Work to be completed:
Filter the lines below, copying only those with the string "DAZN".
□ □ □ □ □ □ □
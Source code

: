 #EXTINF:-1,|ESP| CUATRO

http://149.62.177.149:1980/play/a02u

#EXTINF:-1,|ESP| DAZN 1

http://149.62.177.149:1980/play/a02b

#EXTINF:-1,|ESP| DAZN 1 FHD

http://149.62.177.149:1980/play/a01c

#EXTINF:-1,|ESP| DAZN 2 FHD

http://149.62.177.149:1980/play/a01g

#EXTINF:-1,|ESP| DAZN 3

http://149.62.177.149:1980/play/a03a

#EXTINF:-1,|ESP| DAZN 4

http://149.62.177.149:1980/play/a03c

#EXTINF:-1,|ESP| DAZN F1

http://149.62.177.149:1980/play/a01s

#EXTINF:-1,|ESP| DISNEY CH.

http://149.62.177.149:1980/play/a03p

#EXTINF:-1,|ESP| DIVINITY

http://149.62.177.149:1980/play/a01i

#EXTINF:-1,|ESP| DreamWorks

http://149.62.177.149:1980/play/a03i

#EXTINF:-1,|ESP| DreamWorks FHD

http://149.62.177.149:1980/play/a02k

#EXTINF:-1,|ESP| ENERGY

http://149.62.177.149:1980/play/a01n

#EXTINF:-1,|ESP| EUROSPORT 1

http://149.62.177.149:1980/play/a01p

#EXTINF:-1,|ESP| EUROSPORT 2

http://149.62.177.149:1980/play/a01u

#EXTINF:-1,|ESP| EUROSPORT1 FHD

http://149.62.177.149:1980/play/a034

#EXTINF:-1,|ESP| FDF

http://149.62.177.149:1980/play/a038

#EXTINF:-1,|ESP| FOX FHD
□ □ □ □ □ □ □
Task result:
#EXTINF:-1,|ESP| DAZN 1
#EXTINF:-1,|ESP| DAZN 1 FHD
#EXTINF:-1,|ESP| DAZN 2 FHD
#EXTINF:-1,|ESP| DAZN 3
#EXTINF:-1,|ESP| DAZN 4
#EXTINF:-1,|ESP| DAZN F1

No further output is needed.